Not nearly enough, however, is said about Scotland’s cuisine and food culture, beyond laboured comic references to haggis (delicious, incidentally) and deep-fried Mars bars (an urban legend with which Scotland has decided, with characteristic bleary humour, to play along). This, as anyone who has spent time in Scotland will be aware, is a scandalous dereliction.
Yet what seems an obvious combination – that of amazing local produce and a resonant national brand – remains unblended in the retail market. There is no real Scottish equivalent of, say, Austria’s MPreis or Switzerland’s Migros: a smart supermarket chain dedicated to stocking and therefore showcasing the best of the country’s food and drink. Not only would such a business be a hit at home but it would also work well abroad – a robust soft-power tool for the country.
Let’s imagine we’re going to found just such a supermarket chain. What would it look like and how would it operate? Instead of consulting the oracles we put the question to a selection of business leaders and producers who understand the Scottish market inside out.
Among Scottish producers there is a consensus that such a step should be taken. “If someone came up with an easier way for smaller businesses to sell their produce there’d be a stampede,” says Liam Hughes, ceo of the Glasgow Distillery Company, a craft gin and whisky distiller.
The potential for profit seems obvious, both in building a specialist retailer and helping small companies become big ones. The Islay distillery Bruichladdich is an example: founded in its current form in 2000 with a £7m (€9m) investment, it was sold to Rémy Cointreau in 2013 for £58m (€74m). “We once did deals with supermarkets as a survival measure,” says Bruichladdich’s Carl Reavey. “But we don’t anymore: they’re not interested in provenance, only price. If there were a genuine retailer emphasising the quality of products we would be enthusiastic supporters.”
It’s clear that connecting with a network of independent Scottish producers would be no hardship.

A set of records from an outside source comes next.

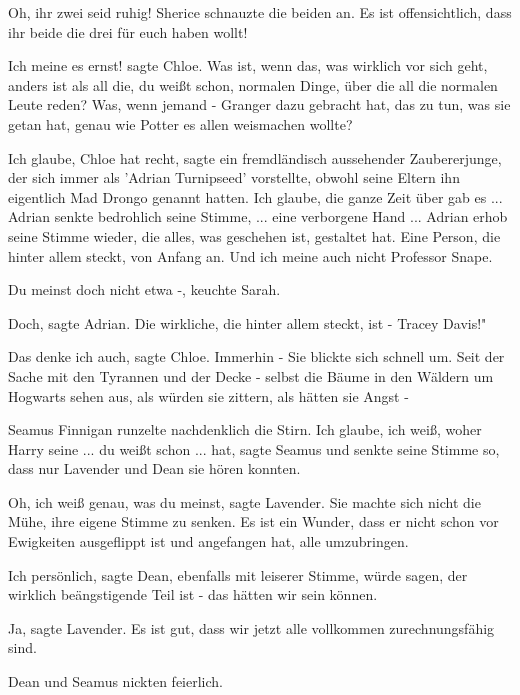 \glqq Oh, ihr zwei seid ruhig!\grqq{} Sherice schnauzte die beiden an. \glqq Es
ist offensichtlich, dass ihr beide die drei für euch haben wollt!\grqq{}

\glqq Ich meine es ernst!\grqq{} sagte Chloe. \glqq Was ist, wenn das, was
wirklich vor sich geht, anders ist als all die, du weißt schon, normalen Dinge,
über die all die normalen Leute reden? Was, wenn jemand - Granger dazu gebracht
hat, das zu tun, was sie getan hat, genau wie Potter es allen weismachen
wollte?\grqq{}

\glqq Ich glaube, Chloe hat recht\grqq{}, sagte ein fremdländisch aussehender
Zaubererjunge, der sich immer als 'Adrian Turnipseed' vorstellte, obwohl seine
Eltern ihn eigentlich Mad Drongo genannt hatten. \glqq Ich glaube, die ganze
Zeit über gab es ...\grqq{} Adrian senkte bedrohlich seine Stimme, \glqq ...
eine verborgene Hand ...\grqq{} Adrian erhob seine Stimme wieder, \glqq die
alles, was geschehen ist, gestaltet hat. Eine Person, die hinter allem steckt,
von Anfang an. Und ich meine auch nicht Professor Snape.\grqq{}

\glqq Du meinst doch nicht etwa -\grqq{}, keuchte Sarah.

\glqq Doch\grqq{}, sagte Adrian. \glqq Die wirkliche, die hinter allem steckt,
ist - Tracey Davis!"

\glqq Das denke ich auch\grqq{}, sagte Chloe. \glqq Immerhin -\grqq{} Sie
blickte sich schnell um. \glqq Seit der Sache mit den Tyrannen und der Decke -
selbst die Bäume in den Wäldern um Hogwarts sehen aus, als würden sie zittern,
als hätten sie Angst -\grqq{}

Seamus Finnigan runzelte nachdenklich die Stirn. \glqq Ich glaube, ich weiß,
woher Harry seine ... du weißt schon ... hat\grqq{}, sagte Seamus und senkte
seine Stimme so, dass nur Lavender und Dean sie hören konnten.

\glqq Oh, ich weiß genau, was du meinst\grqq{}, sagte Lavender. Sie machte sich
nicht die Mühe, ihre eigene Stimme zu senken. \glqq Es ist ein Wunder, dass er
nicht schon vor Ewigkeiten ausgeflippt ist und angefangen hat, alle
umzubringen.\grqq{}

\glqq Ich persönlich\grqq{}, sagte Dean, ebenfalls mit leiserer Stimme, \glqq
würde sagen, der wirklich beängstigende Teil ist - das hätten wir sein
können.\grqq{}

\glqq Ja\grqq{}, sagte Lavender. \glqq Es ist gut, dass wir jetzt alle
vollkommen zurechnungsfähig sind.\grqq{}

Dean und Seamus nickten feierlich.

What is required then is an outlet with a presence and an identity. Which, for our purposes, might be partway between unmistakably Scottish upmarket fashion chain House of Bruar and Balgove Larder, a shop that sells produce from its St Andrews farm.

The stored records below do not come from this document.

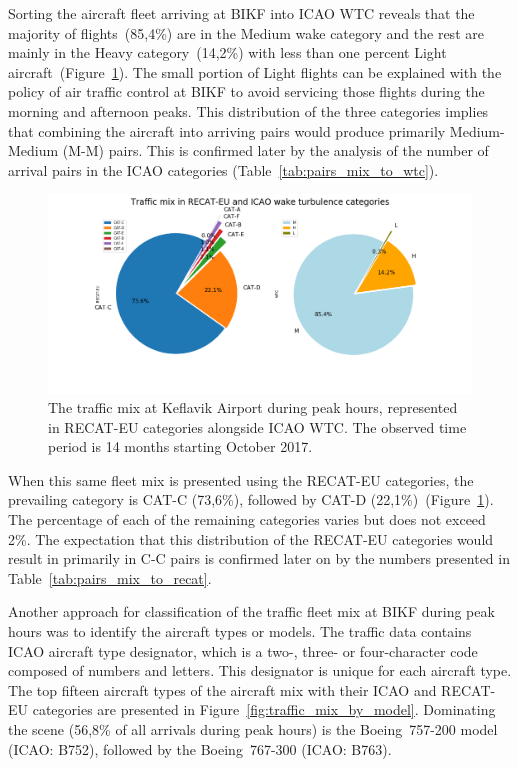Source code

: Sorting the aircraft fleet arriving at BIKF into ICAO WTC reveals that the majority of flights~(85,4\%) are in the Medium wake category and the rest are mainly in the Heavy category~(14,2\%) with less than one percent Light aircraft~(Figure~\ref{fig:post_fast_exit_mix_pie_v2}). The small portion of Light flights can be explained with the policy of air traffic control at BIKF to avoid servicing those flights during the morning and afternoon peaks. This distribution of the three categories implies that combining the aircraft into arriving pairs would produce primarily Medium-Medium (M-M) pairs. This is confirmed later by the analysis of the number of arrival pairs in the ICAO categories (Table~\ref{tab:pairs_mix_to_wtc}).

\begin{figure}[h]
    \centering
    \includegraphics[width=1\textwidth]{graphics/fig_post_fast_exit_mix_pie_v2.png}
    \caption[Traffic mix in RECAT-EU and ICAO WTC]{The traffic mix at Keflavik Airport during peak hours, represented in RECAT-EU categories alongside ICAO WTC. The observed time period is 14 months starting October 2017.}
    \label{fig:post_fast_exit_mix_pie_v2}
\end{figure}

When this same fleet mix is presented using the RECAT-EU categories, the prevailing category is CAT-C (73,6\%), followed by CAT-D (22,1\%)~(Figure~\ref{fig:post_fast_exit_mix_pie_v2}). The percentage of each of the remaining categories varies but does not exceed 2\%. The expectation that this distribution of the RECAT-EU categories would result in primarily in C-C pairs is confirmed later on by the numbers presented in Table~\ref{tab:pairs_mix_to_recat}. 

Another approach for classification of the traffic fleet mix at BIKF during peak hours was to identify the aircraft types or models. The traffic data contains ICAO aircraft type designator, which is a two-, three- or four-character code composed of numbers and letters. This designator is unique for each aircraft type. The top fifteen aircraft types of the aircraft mix with their ICAO and RECAT-EU categories are presented in Figure~\ref{fig:traffic_mix_by_model}. Dominating the scene (56,8\% of all arrivals during peak hours) is the Boeing~757-200 model (ICAO: B752), followed by the Boeing~767-300 (ICAO: B763).


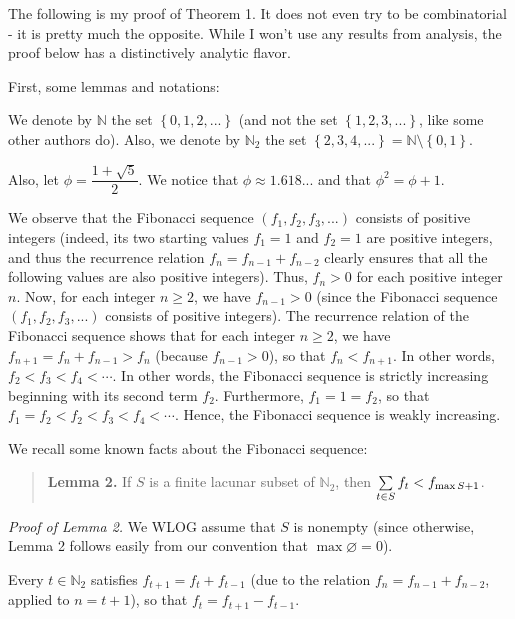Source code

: \documentclass[numbers=enddot,12pt,final,onecolumn,notitlepage]{scrartcl}%
\numberwithin{exer}{section}
\theoremstyle{definition}
\let\sumnonlimits\sum
\renewcommand{\sum}{\sumnonlimits\limits}
\begin{document}
The following is my proof of Theorem 1. It does not even try to be
combinatorial - it is pretty much the opposite. While I won't use any results
from analysis, the proof below has a distinctively analytic flavor.

First, some lemmas and notations:

We denote by $\mathbb{N}$ the set $\left\{  0,1,2,...\right\}  $ (and not the
set $\left\{  1,2,3,...\right\}  $, like some other authors do). Also, we
denote by $\mathbb{N}_{2}$ the set $\left\{  2,3,4,...\right\}  =\mathbb{N}%
\setminus\left\{  0,1\right\}  $.

Also, let $\phi=\dfrac{1+\sqrt{5}}{2}$. We notice that $\phi\approx1.618...$
and that $\phi^{2}=\phi+1$.

We observe that the Fibonacci sequence $\left(  f_{1},f_{2},f_{3},...\right)
$ consists of positive integers (indeed, its two starting values $f_{1}=1$ and
$f_{2}=1$ are positive integers, and thus the recurrence relation
$f_{n}=f_{n-1}+f_{n-2}$ clearly ensures that all the following values are also
positive integers). Thus, $f_{n} > 0$ for each positive integer $n$. Now, for
each integer $n \geq2$, we have $f_{n-1} > 0$ (since the Fibonacci sequence
$\left(  f_{1},f_{2},f_{3},...\right)  $ consists of positive integers). The
recurrence relation of the Fibonacci sequence shows that for each integer $n
\geq2$, we have $f_{n+1} = f_{n} + f_{n-1} > f_{n}$ (because $f_{n-1} > 0$),
so that $f_{n} < f_{n+1}$. In other words, $f_{2} < f_{3} < f_{4} < \cdots$.
In other words, the Fibonacci sequence is strictly increasing beginning with
its second term $f_{2}$. Furthermore, $f_{1} = 1 = f_{2}$, so that $f_{1} =
f_{2} < f_{2} < f_{3} < f_{4} < \cdots$. Hence, the Fibonacci sequence is
weakly increasing.

We recall some known facts about the Fibonacci sequence:

\begin{quote}
\textbf{Lemma 2.} If $S$ is a finite lacunar subset of $\mathbb{N}_{2}$, then
$\sum\limits_{t\in S}f_{t}<f_{\max S+1}$.
\end{quote}

\textit{Proof of Lemma 2.} We WLOG assume that $S$ is nonempty (since
otherwise, Lemma 2 follows easily from our convention that $\max\varnothing=
0$).

Every $t\in\mathbb{N}_{2}$ satisfies $f_{t+1}=f_{t}+f_{t-1}$ (due to the
relation $f_{n}=f_{n-1}+f_{n-2}$, applied to $n=t+1$), so that $f_{t}%
=f_{t+1}-f_{t-1}$.
\end{document}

Will Docker, Balgove’s founder, believes that Scotland is “phenomenally effective” at export but agrees that this leaves a gap in the domestic market. “Tourists especially don’t want to come here and eat frozen Brazilian chicken,” he says.
While Docker believes that an upscale store would be a natural fit for goods such as his (“There’s a bit of mythological romance about Scottish food but there’s genuine natural quality”), he has some words of caution about pricing. “The market is incredibly value-oriented. I know everyone knows the joke about copper wire being invented by two Scotsmen fighting over a penny but you really can only charge someone too much once – and they will tell everybody.”

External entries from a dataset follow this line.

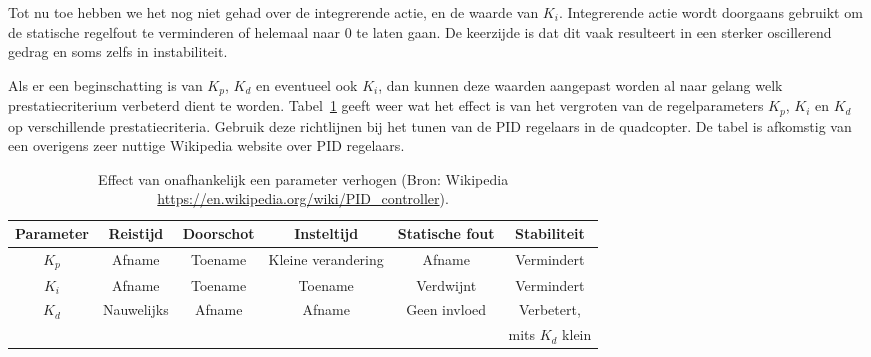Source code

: \documentclass[a4paper,11pt]{article}
\begin{document}
Tot nu toe hebben we het nog niet gehad over de integrerende actie, en de
waarde van $K_i$. Integrerende actie wordt doorgaans gebruikt om de statische
regelfout te verminderen of helemaal naar 0 te laten gaan. De keerzijde is dat
dit vaak resulteert in een sterker oscillerend gedrag en soms zelfs in
instabiliteit.

Als er een beginschatting is van $K_p$, $K_d$ en eventueel ook $K_i$, dan
kunnen deze waarden aangepast worden al naar gelang welk prestatiecriterium
verbeterd dient te worden. Tabel~\ref{tab:effect} geeft weer wat het effect is
van het vergroten van de regelparameters $K_p$, $K_i$ en $K_d$ op
verschillende prestatiecriteria. Gebruik deze richtlijnen bij het tunen van de
PID regelaars in de quadcopter. De tabel is afkomstig van een overigens zeer nuttige
Wikipedia website over PID regelaars.
\begin{table}
  \centering
  \caption{Effect van onafhankelijk een parameter verhogen (Bron: Wikipedia
  \url{https://en.wikipedia.org/wiki/PID_controller}).}
  \label{tab:effect}
  \begin{tabular}{c|ccccc}
    \hline\hline
    Parameter & Reistijd  & Doorschot & Insteltijd & Statische fout &
    Stabiliteit\\
    \hline
    $K_p$ & Afname & Toename & Kleine verandering & Afname & Vermindert\\
    $K_i$ & Afname & Toename & Toename & Verdwijnt & Vermindert \\
    $K_d$ & Nauwelijks & Afname & Afname & Geen invloed & Verbetert,\\  & & &
          & & mits $K_d$ klein\\
\hline\hline
  \end{tabular}
\end{table}
\end{document}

Just south of Hadrian’s Wall, a plausible model for our prospective business has been quietly flourishing for nearly 170 years. High-end supermarket Booths operates 29 stores, mostly in the northwest of England, and has assiduously cultivated its ties to the region. Localism is a key part of the retailer’s business model. “We don’t see ourselves as just running a supermarket chain,” says Booths ceo Chris Dee, a 21-year veteran of the company. “We see ourselves as very much the heart of an ecosystem and our suppliers are fundamental to that. So we nurture and develop them as well as buy from them. We’d buy something that tastes great even if it’s badly branded and packaged – we can put them in touch with someone who’ll help.”
Dee says it is crucial to have enterprising local buyers: “We expect them to be not at their desk but out in the field – often literally.” He also notes that Booths encourages approaches from suppliers, especially through their quarterly “meet-the-buyer” days, when local producers are given the opportunity to pitch.
Dee sees encouraging similarities between his patch and the one we would hope to make our own. “It’s not just having a wealth of suppliers on our doorstep,” he says, “but an industrial heritage that means a lot of suppliers can also be processors – and Scotland has that too.”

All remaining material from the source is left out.